Images were shown in an event-related design. In each trial of the fMRI task, one food image was displayed for 5s followed by 0.5s of a fixation crosshair. The foods in the LF/HS category were divided into 1) fruits and vegetables: apple, watermelon, green pepper, grapes, banana, carrot, green beans, orange, pickle, tomato; and 2) sweets: lollipop, gummies, cola gummies, gummy bears, chocolate marshmallows, and gumdrops. Next, the same image scaled to 80% of the original size was shown with the words “How much do you want to eat this?” for 2.5 s. A slider bar with “Not at all” and “Want very much” on the left and right ends appeared. The participant moved a joystick to select a slider bar position and clicked a joystick button to finalize the response. The response was recorded as the wanting rating for that image. A fixation crosshair displayed for a minimum of 1.5 s before the next trial. The task consisted of consecutive trials, with all images shown in a counterbalanced order that was the same across participants.

fMRI activation analysis

Responses to the 15 food images in the LF/HS category (to match the macronutrient profile of the foods consumed herein) along with the 15 non-food control images were included in the analysis. Preprocessing of fMRI data in Statistical Parametric Mapping (SPM) version 8 included slice timing correction, head motion correction, smoothing, and warping to a standard coordinate frame. The sources of artifacts in time series data including spiking and motion were identified and removed during the first level analysis. Time points (image volumes) with head rotation greater than 2° or translation greater than 2 mm or z-normalized global brain activation (standard deviations away from the mean) above 2.3 were considered as outliers. These bad time points were omitted in the General Linear Model (GLM) by including a single regressor for each outlier volume. Artifact Detection Toolbox (ART) was used to identify outliers and create regressors. Data were entered into a first-level voxel-wise analysis with each trial modeled as a boxcar function that covers the period of time when the large image is viewed. The boxcar function was convolved with the canonical hemodynamic response function. The BOLD signal contrast between LF/HS and control conditions (hereafter, “fMRI activation”) was calculated at a set of 3D ROI coordinates taken from a recent meta-analysis [33]. The fMRI activations at all ROIs located inside a specific hemisphere of an anatomical area (such as the right hypothalamus) were averaged together to create two estimates for that anatomical area, right and left. The ROIs were in anatomical areas implicated in energy homeostasis (hypothalamus), reward and motivation (amygdala, dorsal striatum, ventral striatum, inferior orbitofrontal cortex or OFC, lateral OFC, prefrontal cortex, putamen, substantia nigra, caudate, cingulate gyrus, medial OFC, and insula). Coordinates are shown in S1 Table. Secondarily, regions associated with taste (thalamus, postcentral gyrus, frontal operculum / anterior insula, operculum) were examined. Since a set of a priori defined brain regions were tested in this pilot study, fMRI analyses were exploratory and no multiple comparisons adjustment was performed.

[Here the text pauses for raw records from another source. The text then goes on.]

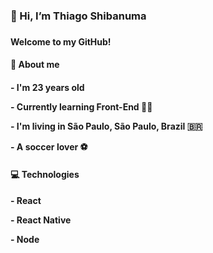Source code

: <h3>👋 Hi, I’m Thiago Shibanuma<h3>
<h4> Welcome to my GitHub! <h4>

<h4>👀 About me<h4>
<p>- I'm 23 years old<p>
<p>- Currently learning Front-End 👨‍💻<p>
<p>- I'm living in São Paulo, São Paulo, Brazil 🇧🇷<p>
<p>- A soccer lover ⚽<p>

<h4>💻 Technologies<h4>
<p>- React <p>
<p>- React Native<p> 
<p>- Node<p> 

<!---
TSThiago/TSThiago is a ✨ special ✨ repository because its `README.md` (this file) appears on your GitHub profile.
You can click the Preview link to take a look at your changes.
--->

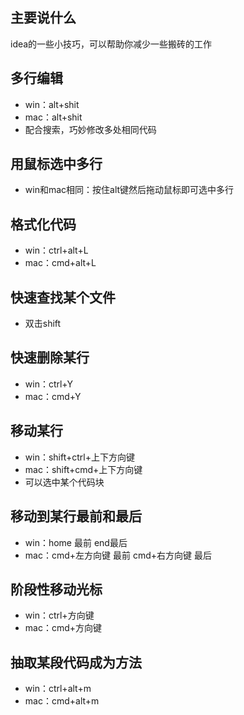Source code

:## 主要说什么

idea的一些小技巧，可以帮助你减少一些搬砖的工作

## 多行编辑

- win：alt+shit
- mac：alt+shit
- 配合搜索，巧妙修改多处相同代码

## 用鼠标选中多行

- win和mac相同：按住alt键然后拖动鼠标即可选中多行

## 格式化代码

- win：ctrl+alt+L
- mac：cmd+alt+L

## 快速查找某个文件

- 双击shift

## 快速删除某行

- win：ctrl+Y
- mac：cmd+Y

## 移动某行

- win：shift+ctrl+上下方向键
- mac：shift+cmd+上下方向键
- 可以选中某个代码块

## 移动到某行最前和最后

- win：home 最前 end最后
- mac：cmd+左方向键 最前 cmd+右方向键 最后

## 阶段性移动光标

- win：ctrl+方向键
- mac：cmd+方向键

## 抽取某段代码成为方法

- win：ctrl+alt+m
- mac：cmd+alt+m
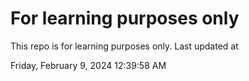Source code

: # For learning purposes only
This repo is for learning purposes only.
Last updated at

Friday, February 9, 2024 12:39:58 AM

Data and statistical analysis

Parts of these study data were collected and managed using REDCap electronic data capture tools hosted at Pennington Biomedical Research Center. REDCap (Research Electronic Data Capture) is a secure, web-based application designed to support data capture for research studies, providing: 1) an intuitive interface for validated data entry; 2) audit trails for tracking data manipulation and export procedures; 3) automated export procedures for seamless data downloads to common statistical packages; and 4) procedures for importing data from external sources [34].

Sample size was based on previous published literature suggesting at least 10 participants a group and about 10% of future sample is sufficient for pilot studies [35]. Analyses were carried out using SAS, Version 9.4 (SAS Institute, Cary, NC). Linear models modeling change (Day 28 –Baseline) were used to test if treatment groups differed. Normality of the residuals from the mixed model were checked and observations with a residual value of ± 3 were investigated. Similar models were used with fMRI activation. Pearson correlation between average wanting ratings for fruits/vegetables and sweets versus energy homeostasis, reward and motivation, and taste fMRI activation contrasts were calculated. Data are reported as mean ± SD and/or 95% confidence intervals.

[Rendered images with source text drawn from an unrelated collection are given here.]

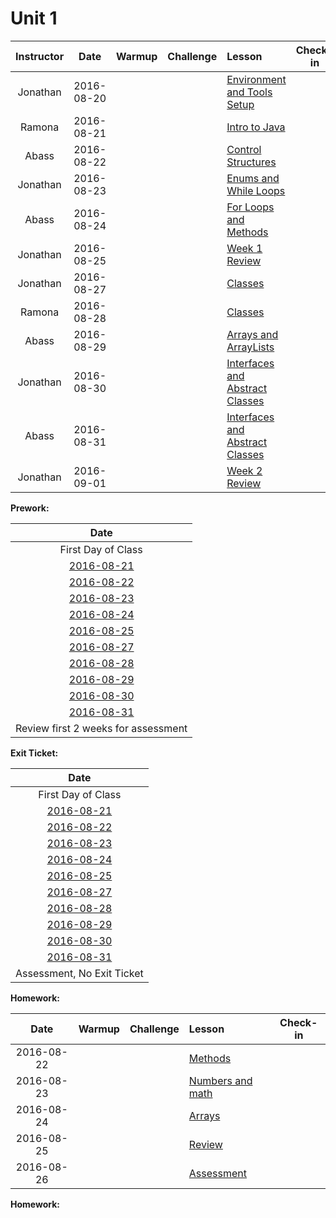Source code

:# Unit 1

|Instructor |  Date      |Warmup|Challenge| Lesson |Check-in|
|:----------:|:----------:|:--------:|:--:|:--|:--:|
|Jonathan| 2016-08-20 ||| [Environment and Tools Setup](lessons/env-and-tools)||
|Ramona| 2016-08-21 ||| [Intro to Java](lessons/intro-to-java)||
|Abass| 2016-08-22 ||| [Control Structures](lessons/control-structures) ||
|Jonathan| 2016-08-23 ||| [Enums and While Loops](lessons/enums-while) ||
|Abass| 2016-08-24 ||| [For Loops and Methods](lessons/for-loops)||
|Jonathan| 2016-08-25 ||| [Week 1 Review](lessons/week-1-review)||
|Jonathan| 2016-08-27 ||| [Classes](lessons/classes-part1)||
|Ramona| 2016-08-28 ||| [Classes](lessons/classes-part2)||
|Abass| 2016-08-29 ||| [Arrays and ArrayLists](lessons/arrays-arraylists) ||
|Jonathan| 2016-08-30 ||| [Interfaces and Abstract Classes](lessons/interfaces-abstract-part1) ||
|Abass| 2016-08-31 ||| [Interfaces and Abstract Classes](lessons/interfaces-abstract-part2)||
|Jonathan| 2016-09-01 ||| [Week 2 Review](lessons/week2-review)||

**Prework:**

|Date|
|:----------:|
|First Day of Class|
[2016-08-21](https://docs.google.com/a/c4q.nyc/forms/d/1nUeY24TmA5bceswPvrRMhz95427s7yqbngaZRkEdbAM/edit)|
|[2016-08-22](https://docs.google.com/a/c4q.nyc/forms/d/1KOMjfexbq-L8YE8eIYsLdlac07m8qhl3OSSmew01O70/edit)|
|[2016-08-23](https://docs.google.com/a/c4q.nyc/forms/d/14B2vkRnQRsk_D_UvloqX-RSgJxGiMFTYzp6RVDFahVM/edit)|
|[2016-08-24](https://docs.google.com/a/c4q.nyc/forms/d/1NpMDOoJDboY778dbBy44fyIM66wrqZipiOrPdwb37ns/edit)|
|[2016-08-25](https://docs.google.com/a/c4q.nyc/forms/d/1on3XlIN13ebCltZLhFo2PvjIubcjT3jGiScM6xB_84Y/edit)|
|[2016-08-27](https://docs.google.com/a/c4q.nyc/forms/d/1C501x_uOHuh1rq4cCTGlMJmdQl-uZ4YuAvBrYCgnypg/edit)|
|[2016-08-28](https://docs.google.com/a/c4q.nyc/forms/d/119XcxdHgAJYDKscoc0M5ffUbMAKKxnuHaYOAZSTJqHs/edit)|
|[2016-08-29](https://docs.google.com/a/c4q.nyc/forms/d/1d8tTX4B_S6H4RW2d6zriAU2cwan6ABSIieVRqXFuA0k/edit)|
|[2016-08-30](https://docs.google.com/a/c4q.nyc/forms/d/1mDqsBQEPzl018WSGai21tywIwTVTP3DXGYiHQYNbiOo/edit)|
|[2016-08-31](https://docs.google.com/a/c4q.nyc/forms/d/1TA_lEdSEQJyeCILViB77hdglqvRoHA3V2XeXwqt4k0o/edit)|
|Review first 2 weeks for assessment|

**Exit Ticket:**

|Date|
|:----------:|
|First Day of Class|
|[2016-08-21]()|
|[2016-08-22]()|
|[2016-08-23](https://docs.google.com/a/c4q.nyc/forms/d/1rWEIwPbYE_by4cZ9lR55XgBdCrTQ5WXTlTIumLangqg/edit)|
|[2016-08-24]()|
|[2016-08-25](https://docs.google.com/a/c4q.nyc/forms/d/1on3XlIN13ebCltZLhFo2PvjIubcjT3jGiScM6xB_84Y/edit)|
|[2016-08-27](https://docs.google.com/a/c4q.nyc/forms/d/11COt3riU8L1ZDUDuL2CRAmkgfjZgD4mUwtboHTeqOew/edit)|
|[2016-08-28]()|
|[2016-08-29]()|
|[2016-08-30](https://docs.google.com/a/c4q.nyc/forms/d/10RM7gpoXMXl0-C-O8p3p6oE9LatKYOqHeet0pNk91yw/edit)|
|[2016-08-31]()|
|Assessment, No Exit Ticket|

**Homework:**

|  Date      |Warmup|Challenge| Lesson |Check-in|
|:----------:|:--------:|:--:|:--|:--:|
| 2016-08-22 ||| [Methods](lessons/functions-intro) ||
| 2016-08-23 ||| [Numbers and math](lessons/numbers-and-math) ||
| 2016-08-24 ||| [Arrays](lessons/arrays) ||
| 2016-08-25 ||| [Review](lessons/basic-java-review) ||
| 2016-08-26 ||| [Assessment]() | &nbsp; |

**Homework:**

Participant characteristics are shown in Table 1. Adherence during the 28 day study was similar between groups (SSB, 99.3 ± 1.5%; SSS, 100.4 ± 3.3%) and retention was 100%. Taste test ratings of texture, flavor, and acceptability were similar between SSB and SSS.


Change in body weight over 28 days was 0.27 ± 0.78 kg [-0.49, 1.03] between the SSB and SSS conditions. This was driven by a weight increase in the SSB group (0.38 ± 0.94 kg; -0.29, 1.05) and very smaller increase in the SSS group (0.11 ± 0.56 kg; -0.31, 0.54).

Self-report questionnaires

Changes in ratings of perceived appetite on the RVAS did not suggest differences between the two groups over time (S2 Table). The fruits/vegetables subscore slightly increased in the SSB group and slightly decreased in the SSS group for a between group change of 0.5 ± 0.4. High fats, carbohydrates, and the total score increased in the beverage group and the solid group resulting in group change differences of -0.2 ± 0.3, 0.1 ± 0.3, and 0.1 ± 0.2, respectively. With the BIS, cognitive complexity increased in the SSB group but decreased in the SSS group resulting in a difference of 1.1 ± 1.1. In the motor 1st order factors, SSB and SSS were increased at the 28 day follow-up time point, with SSB and SSS increasing its score leading to a between group change of -2.0 ± 2.2. No other impulsiveness factors suggested differences between groups. YFAS did not differ between groups over time.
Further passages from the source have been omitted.